Now one third of this trade is with the European Union while the rest is
complemented by North American countries, the US and Canada, who have free
trade agreements with Israel and several Arab states that have continued to
deepen economic ties.
Only a few states have marginally reduced trade during the genocide, but in
general the indirect commercial flows, including with states that have
supposedly no diplomatic relation with Israel, have continued undisturbed.
It’s a very grim picture of the reality. But let me add just one extra element.
I do believe that in many respects, the problem is ideological. As I said,
there is a tendency to treat Ukraine, for example, vis-a-vis Russia, in a very
different fashion than Palestine versus Israel. And this is why I think there
is an element of Orientalism that accompanies also the tragedy of the
Palestinian people.
Chris Hedges
Talk a little bit about the kinds of weapons that have been shipped to Israel.

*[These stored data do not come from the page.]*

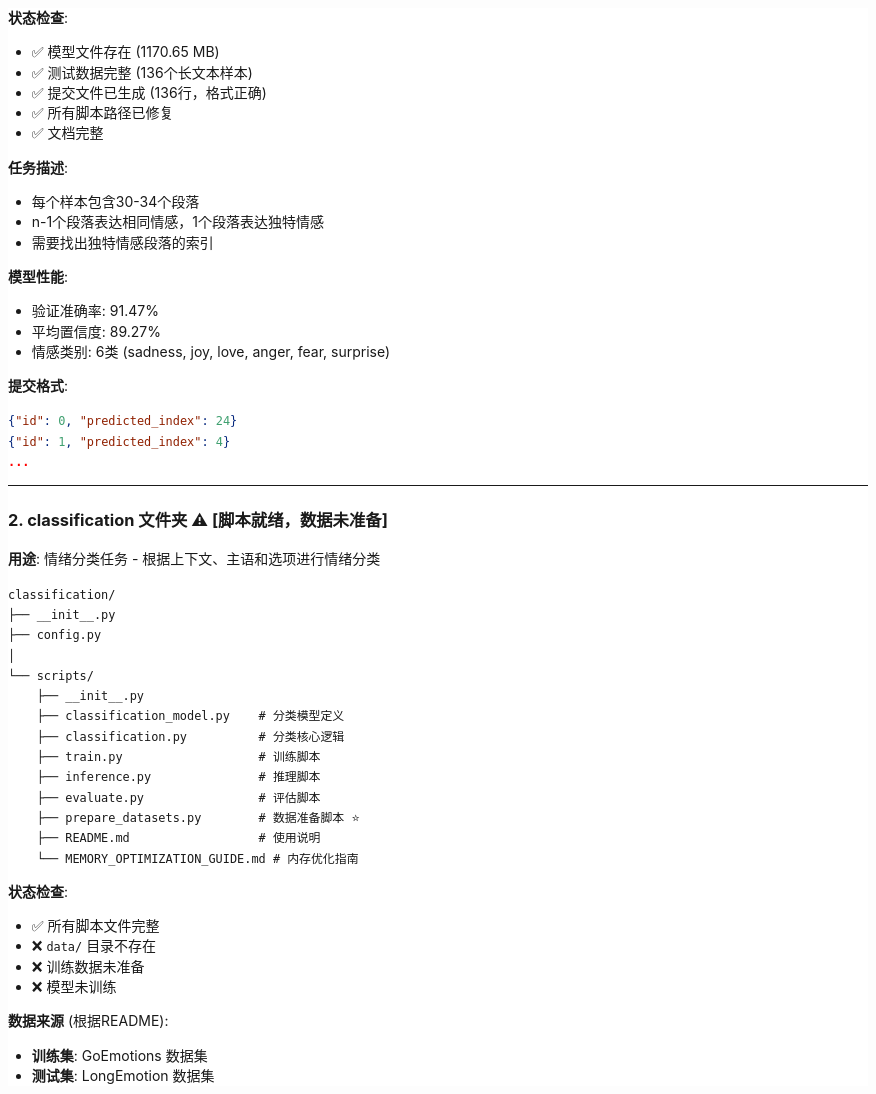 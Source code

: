 **状态检查**:
- ✅ 模型文件存在 (1170.65 MB)
- ✅ 测试数据完整 (136个长文本样本)
- ✅ 提交文件已生成 (136行，格式正确)
- ✅ 所有脚本路径已修复
- ✅ 文档完整

**任务描述**:
- 每个样本包含30-34个段落
- n-1个段落表达相同情感，1个段落表达独特情感
- 需要找出独特情感段落的索引

**模型性能**:
- 验证准确率: 91.47%
- 平均置信度: 89.27%
- 情感类别: 6类 (sadness, joy, love, anger, fear, surprise)

**提交格式**:
```json
{"id": 0, "predicted_index": 24}
{"id": 1, "predicted_index": 4}
...
```

---

### 2. classification 文件夹 ⚠️ **[脚本就绪，数据未准备]**

**用途**: 情绪分类任务 - 根据上下文、主语和选项进行情绪分类

```
classification/
├── __init__.py
├── config.py
│
└── scripts/
    ├── __init__.py
    ├── classification_model.py    # 分类模型定义
    ├── classification.py          # 分类核心逻辑
    ├── train.py                   # 训练脚本
    ├── inference.py               # 推理脚本
    ├── evaluate.py                # 评估脚本
    ├── prepare_datasets.py        # 数据准备脚本 ⭐
    ├── README.md                  # 使用说明
    └── MEMORY_OPTIMIZATION_GUIDE.md # 内存优化指南
```

**状态检查**:
- ✅ 所有脚本文件完整
- ❌ `data/` 目录不存在
- ❌ 训练数据未准备
- ❌ 模型未训练

**数据来源** (根据README):
- **训练集**: GoEmotions 数据集
- **测试集**: LongEmotion 数据集
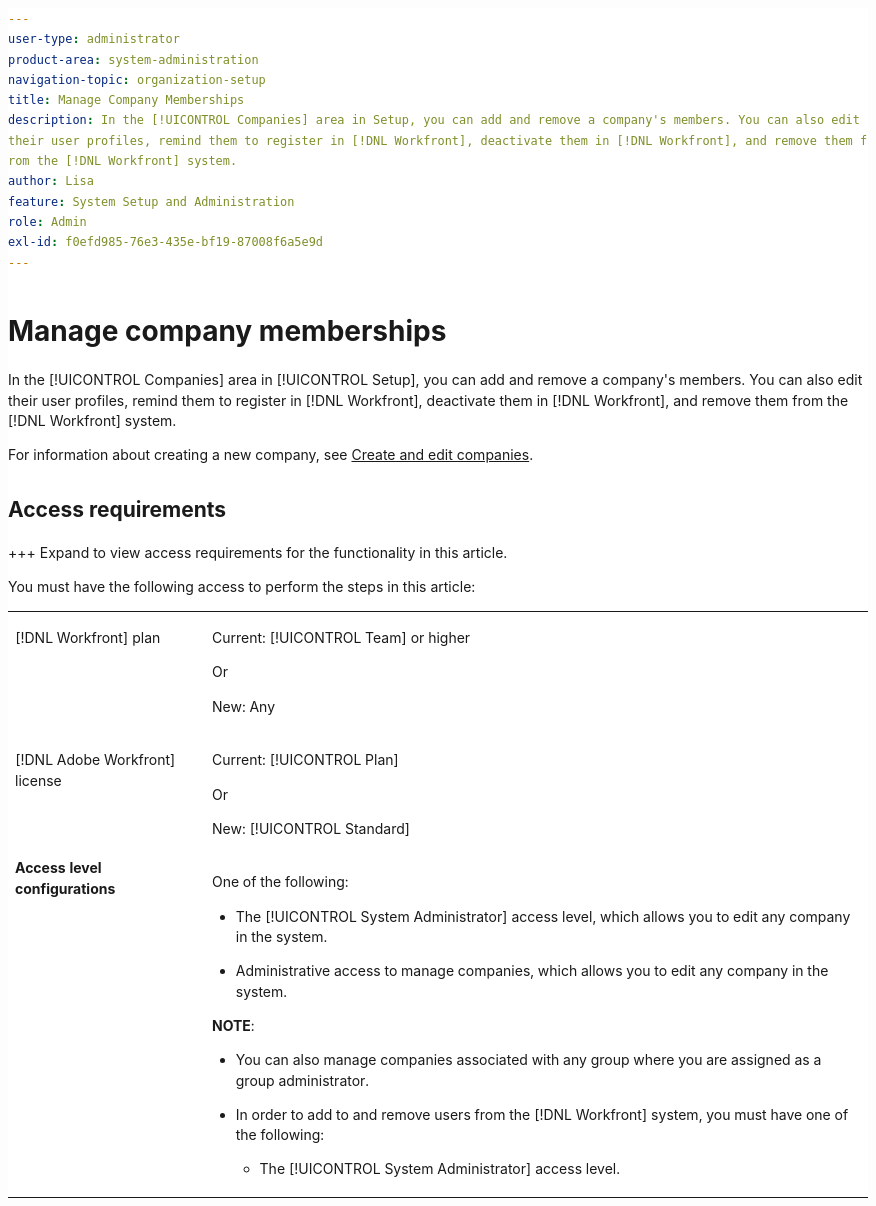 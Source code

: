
 ```yaml
---
user-type: administrator
product-area: system-administration
navigation-topic: organization-setup
title: Manage Company Memberships
description: In the [!UICONTROL Companies] area in Setup, you can add and remove a company's members. You can also edit their user profiles, remind them to register in [!DNL Workfront], deactivate them in [!DNL Workfront], and remove them from the [!DNL Workfront] system.
author: Lisa
feature: System Setup and Administration
role: Admin
exl-id: f0efd985-76e3-435e-bf19-87008f6a5e9d
---
```

# Manage company memberships

In the [!UICONTROL Companies] area in [!UICONTROL Setup], you can add and remove a company's members. You can also edit their user profiles, remind them to register in [!DNL Workfront], deactivate them in [!DNL Workfront], and remove them from the [!DNL Workfront] system.

For information about creating a new company, see [Create and edit companies](../../../administration-and-setup/set-up-workfront/organizational-setup/create-and-edit-companies.md).

## Access requirements

+++ Expand to view access requirements for the functionality in this article.

You must have the following access to perform the steps in this article:

<table style="table-layout:auto">
 <tbody> 
  <tr> 
   <td role="rowheader"> <p>[!DNL Workfront] plan</p> </td> 
   <td><p>Current: [!UICONTROL Team] or higher</p>
   <p>Or</p>
   <p>New: Any</p>
   </td> 
  </tr> 
  <tr> 
   <td role="rowheader"> <p>[!DNL Adobe Workfront] license</p> </td> 
   <td><p>Current: [!UICONTROL Plan]</p>
   <p>Or</p>
   <p>New: [!UICONTROL Standard]</p>
   </td> 
  </tr>
  <tr data-mc-conditions=""> 
   <td role="rowheader"><strong>Access level configurations</strong> </td> 
   <td> <p>One of the following:</p> 
    <ul> 
     <li> <p>The [!UICONTROL System Administrator] access level, which allows you to edit any company in the system.</p> </li> 
     <li> <p>Administrative access to manage companies, which allows you to edit any company in the system.</p> </li> 
    </ul> <p><b>NOTE</b>:  
     <ul> 
      <li> <p>You can also manage companies associated with any group where you are assigned as a group administrator.</p> </li> 
      <li> <p>In order to add to and remove users from the [!DNL Workfront] system, you must have one of the following:</p> 
       <ul> 
        <li> <p>The [!UICONTROL System Administrator] access level.</p> </li>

These are, and we should be clear that, of course, the Palestinians do not have
a conventional army, don’t have a navy, they don’t have an air force, they
don’t have mechanized units, including tanks, they don’t have artillery, and
yet the weapons shipments that are coming in are some of the most sophisticated
armaments that are used in a conventional war.
And as a leaked Israeli report, I think it was +972, provided, 83 percent of
the people killed in Gaza are civilians.
Francesca Albanese
Yes, yes. First of all, there are two things that are weapons, what is
considered conventional weapons and dual-use. And both should have been
suspended according to the decision of the International Court of Justice
concerning Israel in the Nicaragua v. Germany case.
Meanwhile, there are two things: there is the transfer of weapons directly to
Israel, and this includes aircraft, materials to compose the drones, because
Israel doesn’t produce anything on its own, it requires components — artillery
shells, for example, cannon ammunition, rifles, anti-tank missiles, bombs.
So these are all things that have been provided primarily by the United States.
Germany, which is the second largest arms exporter to Israel has supplied a
range of weapons from frigates to torpedoes.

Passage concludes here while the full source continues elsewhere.